Elastic Load Balancers (ELB)

ELB is never given a static IP address, just DNS name.
ELBs can be “In Service” or “Out of Service”
Thresholds
- Unhealthy Threshold = how many intervals with no response before flagging as Out of Service
- Healthy Threshold = how many intervals with response before flagging as In Service
Support the following X-Forwarder headers:
- X-Forwarded-For
- X-Forwarded-Proto
- X-Forwarded-Port

CloudWatch – Performance Monitoring Service

Standard monitoring = 5 minutes
- Turned on by default
Detailed monitoring = 1 minute
Monitors the hypervisor, NOT the guest OS
- Does not monitor memory
Dashboards – create/configure widgets to monitor your environment
Alarms – notify when a given threshold is hit
Events – automatically respond to state changes in your AWS resources
Logs – aggregate, monitor & store logs. Agent installed onto EC2 instances

Auto scaling Groups

Have to have a launch configuration to have an auto scaling group
Can create rules to spin-up and/or shut down instances based on monitor triggers
Deleting an auto scaling group will automatically delete any instances it created

EC2 Placement Groups

A logical grouping of instances within a single AZ.
- Can’t span AZs (duh)
Enables applications to participate in low-latency, 10 GBps network
Recommended for apps that benefit from low latency networks, high network throughput, or both
- Grid computing
- Hadoop clusters
Name must be unique within your AWS account
Only certain types of instances can be launched in a placement group
- Compute Optimized
- GPU
- Memory Optimized
- Storage Optimized
AWS recommends homogenous instances within a placement group (size & family)
Can’t merge placement groups
Can’t move an existing instances into a placement group.

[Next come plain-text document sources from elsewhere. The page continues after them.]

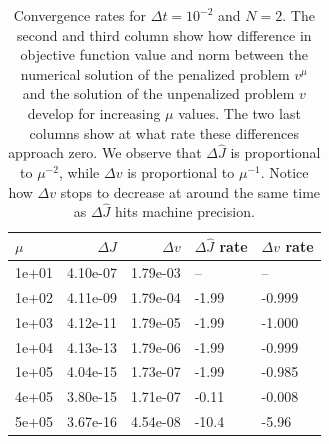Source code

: \begin{table}[!h]
\centering
\caption{Convergence rates for $\Delta t=10^{-2}$ and $N=2$. The second and third column show how difference in objective function value and norm between the numerical solution of the penalized problem $v^{\mu}$ and the solution of the unpenalized problem $v$ develop for increasing $\mu$ values. The two last columns show at what rate these differences approach zero. We observe that $\Delta \hat J$ is proportional to $\mu^{-2}$, while $\Delta v$ is proportional to $\mu^{-1}$. Notice how $\Delta v$ stops to decrease at around the same time as $\Delta \hat J$ hits machine precision.}
\label{Cosn_rate_table}
\begin{tabular}{lrrll}
\toprule
{} $\mu$&  $\Delta \hat J$ &   $\Delta v$ &        $\Delta \hat J$ rate &        $\Delta v$ rate \\
\midrule
1e+01 &      4.10e-07 & 1.79e-03 &            -- &            -- \\
1e+02 &      4.11e-09 & 1.79e-04 & -1.99 & -0.999 \\
1e+03 &      4.12e-11 & 1.79e-05 & -1.99 & -1.000 \\
1e+04 &      4.13e-13 & 1.79e-06 & -1.99 & -0.999 \\
1e+05 &      4.04e-15 & 1.73e-07 & -1.99 & -0.985 \\
4e+05 &      3.80e-15 & 1.71e-07 & -0.11 & -0.008 \\
5e+05 &      3.67e-16 & 4.54e-08 & -10.4 & -5.96 \\
\bottomrule
\end{tabular}
\end{table}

You can create an AMI from your existing instance THEN launch a new instance from that AMI into a placement group… if you really wanted to.

Lambda

Compute service that runs your code in response to events and it automatically manages the underlying compute resources for you
Can automatically run code in response to events
- Modifications to objects in S3 buckets
- Messages arriving in Kinesis stream
- Table updates in DynamoDB
- API call logs created by CloudTrail
- Etc…
A new abstraction layer – run code without worrying about infrastructure at all
Javascript is the supported programming language
99.99% availability for the service and the functions it operates
1st 1 million requests are free, $0.20 per 1 million requests afterwards

Route53 (DNS)

IPv6 not fully supported yet.
Alias records work like CNAME records
- Used to map resource record sets in your hosted zone to ELB, CloudFront distributions, or S3 buckets that are configured as websites.
- Difference – a CNAME can’t be used for naked domain names (i.e. w/out “www”), you can with A record or Alias.
- Automatically recognizes changes in the record sets
ELBs don’t have a pre-defined IPv4 address, resolved using DNS
- This can be an issue because naked domain names need an IP address.
- Hence the need for Alias records
Given a choice, always choose an Alias record because you won’t incur additional charges (as you would with a CNAME)

DNS Routing Policies:

Simple
- Default when you create a new record set
- Most commonly used when you have a single resource that performs a given function (i.e. 1 webserver)
- No built-in intelligence
Weighted
- Split traffic based on weighted assignments (10% to X, 90% to Y)
- Different regions, ELBs, AZs, etc.
- Commonly used when testing a new website & you only want a small subset to see the new site
Latency
- Route traffic based on lowest network latency for your end user
- Need to create a latency resource record set for the EC2 or ELB resource in each region you want participating.
- Great for improving global page load times
Failover
- Used when you want to create an active/passive set up.
- Route53 will monitor health of primary site using a health check (which monitors your end points)
Geolocation
- You choose were traffic will be sent based on location of users
- Ex. All EU users get routed to servers w/ local language and prices in Euros

Databases

RDS – Been around since the 70s. Database: tables, rows, fields (columns) -> think spreadsheet

Read this FAQ: https://aws.amazon.com/rds/faqs/
For OLTP
SQL Server
Oracle
MySQL
PostgreSQL
Aurora
MariaDB

DynamoDB – non-relational databases (No SQL)

Database:
- Collection = Table
- Document = Row
- Key/Value pairs = Fields

ElastiCache

web service that deploys, operates & scales an in-memory cache. Improves performance of web apps by retrieving info from RAM instead of disk.
Supports 2 open source in-mem caching engines
- Memcached
- Redis
Caches most consistently queried data

Redshift (data warehousing)

OLAP
Used for BI. Cognos, Jaspersoft, SAP Netweaver
Used to pull in large & complex data sets. Usually used to do queries on data.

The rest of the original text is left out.